Wednesday, May 5, 2010

What’s in the Bailout Package for Greece and Will It Work?

Martin Wolf at the Financial Times points out that “Greece is being asked to do what Latin America did in the 1980s. That led to a lost decade, the beneficiaries being foreign creditors.”

Korea had to accept IMF austerity measures during the 1997 financial crisis. Seeing what’s going on in Greece reminds us how beneficial or disadvantageous that program had been to Korea.

From FT:

So what is the programme? In outline, it is a package of €110bn ($143bn) (equivalent to slightly more than a third of Greece’s outstanding debt), €30bn of which will come from the IMF (far more than normally permitted) and the rest from the eurozone. This would be enough to take Greece out of the market, if necessary, for more than two years. In return, Greece has promised a fiscal consolidation of 11 per cent of gross domestic product over three years, on top of the measures taken earlier, with the aim of reaching a 3 per cent deficit by 2014, down from 13.6 per cent in 2009. Government spending measures are to yield savings of 5¼ per cent of GDP over three years: pensions and wages will be reduced, and then frozen for three years, with payment of seasonal bonuses abolished. Tax measures are to yield 4 per cent of GDP. Even so, public debt is forecast to peak at 150 per cent of GDP.

In important respects, the programme is far less unrealistic than its intra-European predecessor. Gone is the fantasy that there would be a mild economic contraction this year, followed by a return to steady growth. The new programme apparently envisages a cumulative decline in GDP of about 8 per cent, though such forecasts are, of course, highly uncertain. Similarly, the old plan was founded on the assumption that Greece could slash its budget deficit to less than 3 per cent of GDP by the end of 2012. The new plan sets 2014 as the target year.

Two other features of what has been decided are noteworthy: first, there is to be no debt restructuring; and, second, the European Central Bank will suspend the minimum credit rating required for the Greek government-backed assets used in its liquidity operations, thereby offering a lifeline to vulnerable Greek banks.

For other eurozone members, the programme prevents an immediate shock to fragile financial systems: it is overtly a rescue of Greece, but covertly a bail-out of banks. But it is far from clear that it will help other members now in the firing line. Investors could well conclude that the scale of the package required for tiny Greece and the overwhelming difficulty of agreeing and ratifying it, particularly in Germany, suggest that further such packages are going to be elusive.
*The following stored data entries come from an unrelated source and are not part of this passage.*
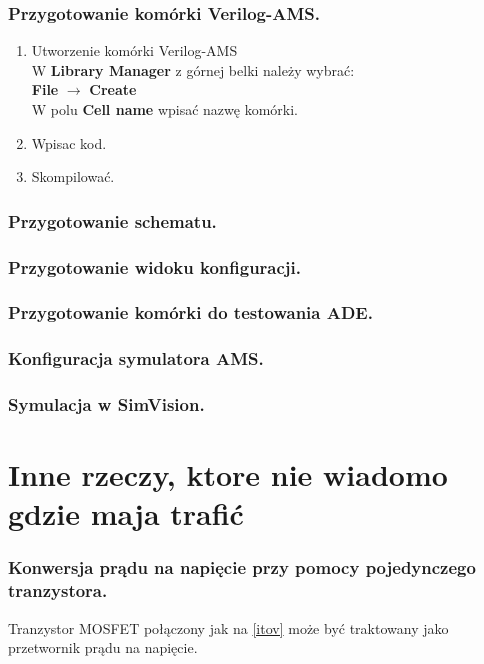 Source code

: \documentclass[10pt,a4paper]{report}
\theoremstyle{definition}
\theoremstyle{definition}
\theoremstyle{definition}
\theoremstyle{definition}
\theoremstyle{definition}
\begin{document}
{	\subsection{Przygotowanie komórki Verilog-AMS.}
	\begin{enumerate}
		\item Utworzenie komórki Verilog-AMS \\
			W \textbf{Library Manager} z górnej belki należy wybrać: \\ 
			\textbf{File} $\rightarrow$ \textbf{Create} \\
			W polu \textbf{Cell name} wpisać nazwę komórki.
		\item Wpisac kod.
		\item Skompilować.
	\end{enumerate}
	\subsection{Przygotowanie schematu.}
	
	\subsection{Przygotowanie widoku konfiguracji.}
	\subsection{Przygotowanie komórki do testowania ADE.}
	
	
	\subsection{Konfiguracja symulatora AMS.}
	
	\subsection{Symulacja w SimVision.}
	
	
	\chapter{Inne rzeczy, ktore nie wiadomo gdzie maja trafić}
		\subsection{Konwersja prądu na napięcie przy pomocy pojedynczego tranzystora.}
	{	Tranzystor MOSFET połączony jak na \ref{itov} może być traktowany jako przetwornik prądu na napięcie. 
	}
	
}
\end{document}
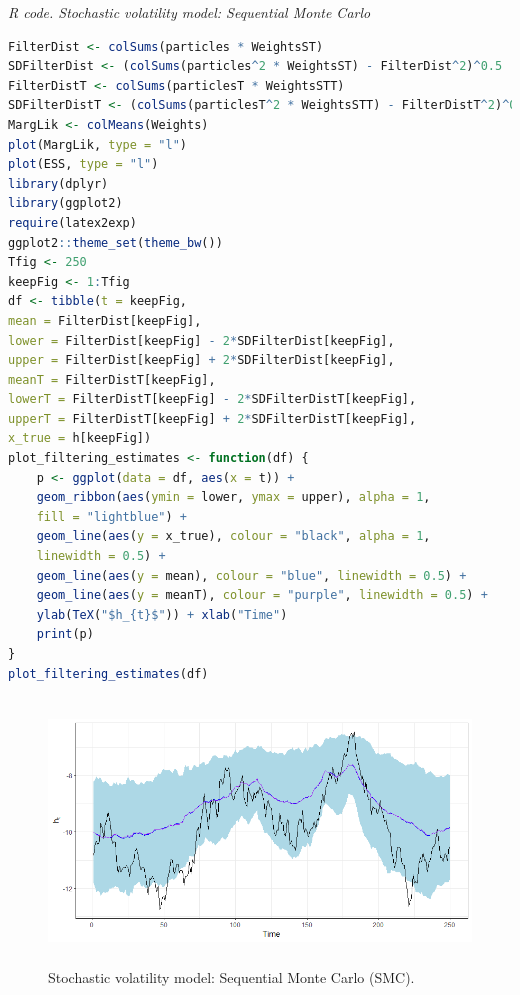 \begin{enumerate}[leftmargin=*]
\begin{tcolorbox}[enhanced,width=4.67in,center upper,
	fontupper=\large\bfseries,drop shadow southwest,sharp corners]
	\textit{R code. Stochastic volatility model: Sequential Monte Carlo}
	\begin{VF}
		\begin{lstlisting}[language=R]
FilterDist <- colSums(particles * WeightsST)
SDFilterDist <- (colSums(particles^2 * WeightsST) - FilterDist^2)^0.5
FilterDistT <- colSums(particlesT * WeightsSTT)
SDFilterDistT <- (colSums(particlesT^2 * WeightsSTT) - FilterDistT^2)^0.5
MargLik <- colMeans(Weights)
plot(MargLik, type = "l")
plot(ESS, type = "l")
library(dplyr)
library(ggplot2)
require(latex2exp)
ggplot2::theme_set(theme_bw())
Tfig <- 250
keepFig <- 1:Tfig
df <- tibble(t = keepFig,
mean = FilterDist[keepFig],
lower = FilterDist[keepFig] - 2*SDFilterDist[keepFig],
upper = FilterDist[keepFig] + 2*SDFilterDist[keepFig],
meanT = FilterDistT[keepFig],
lowerT = FilterDistT[keepFig] - 2*SDFilterDistT[keepFig],
upperT = FilterDistT[keepFig] + 2*SDFilterDistT[keepFig],
x_true = h[keepFig])
plot_filtering_estimates <- function(df) {
	p <- ggplot(data = df, aes(x = t)) +
	geom_ribbon(aes(ymin = lower, ymax = upper), alpha = 1,
	fill = "lightblue") +
	geom_line(aes(y = x_true), colour = "black", alpha = 1,
	linewidth = 0.5) +
	geom_line(aes(y = mean), colour = "blue", linewidth = 0.5) +
	geom_line(aes(y = meanT), colour = "purple", linewidth = 0.5) +
	ylab(TeX("$h_{t}$")) + xlab("Time")
	print(p)
}
plot_filtering_estimates(df)
\end{lstlisting}
	\end{VF}
\end{tcolorbox} 

\begin{figure}[!h]
	\includegraphics[width=340pt, height=200pt]{Chapters/chapter8/figures/SMCsv_resam}
	\caption[List of figure caption goes here]{Stochastic volatility model: Sequential Monte Carlo (SMC).}\label{fig5}
\end{figure} 



\end{enumerate} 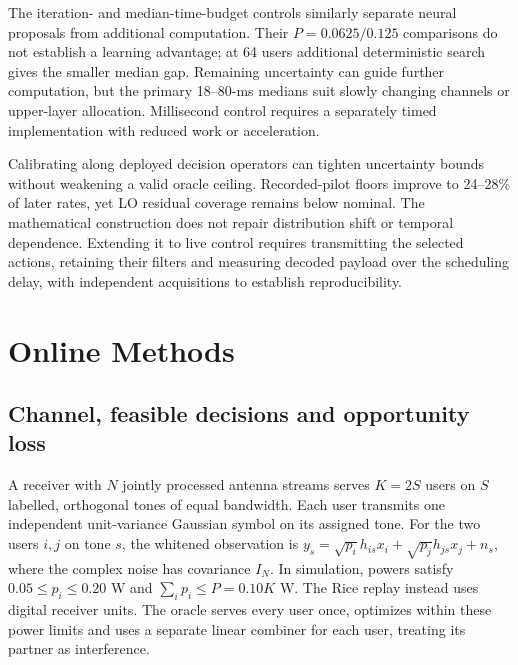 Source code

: \documentclass[lineno,pdflatex,sn-nature]{sn-jnl}
\begin{document}
The iteration- and median-time-budget controls similarly separate neural proposals from additional computation. Their \(P=0.0625/0.125\) comparisons do not establish a learning advantage; at 64 users additional deterministic search gives the smaller median gap. Remaining uncertainty can guide further computation, but the primary 18--80-ms medians suit slowly changing channels or upper-layer allocation. Millisecond control requires a separately timed implementation with reduced work or acceleration.

Calibrating along deployed decision operators can tighten uncertainty bounds without weakening a valid oracle ceiling. Recorded-pilot floors improve to 24--28\% of later rates, yet LO residual coverage remains below nominal. The mathematical construction does not repair distribution shift or temporal dependence. Extending it to live control requires transmitting the selected actions, retaining their filters and measuring decoded payload over the scheduling delay, with independent acquisitions to establish reproducibility.
\section*{Online Methods}
\subsection*{Channel, feasible decisions and opportunity loss}
A receiver with \(N\) jointly processed antenna streams serves \(K=2S\) users on \(S\) labelled, orthogonal tones of equal bandwidth. Each user transmits one independent unit-variance Gaussian symbol on its assigned tone. For the two users \(i,j\) on tone \(s\), the whitened observation is \(y_s=\sqrt{p_i}h_{is}x_i+\sqrt{p_j}h_{js}x_j+n_s\), where the complex noise has covariance \(I_N\). In simulation, powers satisfy \(0.05\leq p_i\leq0.20\) W and \(\sum_i p_i\leq P=0.10K\) W. The Rice replay instead uses digital receiver units. The oracle serves every user once, optimizes within these power limits and uses a separate linear combiner for each user, treating its partner as interference.
\end{document}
Other eurozone members might well end up on their own. None is in as bad a condition as Greece and none has shown the same malfeasance. But several have unsustainable fiscal deficits and rapidly rising debt ratios (see chart). In this, their situation does not differ from that of the UK and US. But they lack the same policy options.

The attempted rescue of Greece is just the beginning of the story. Much more still needs to be done, in responding to the immediate crisis and in reforming the eurozone itself, in the not too distant future.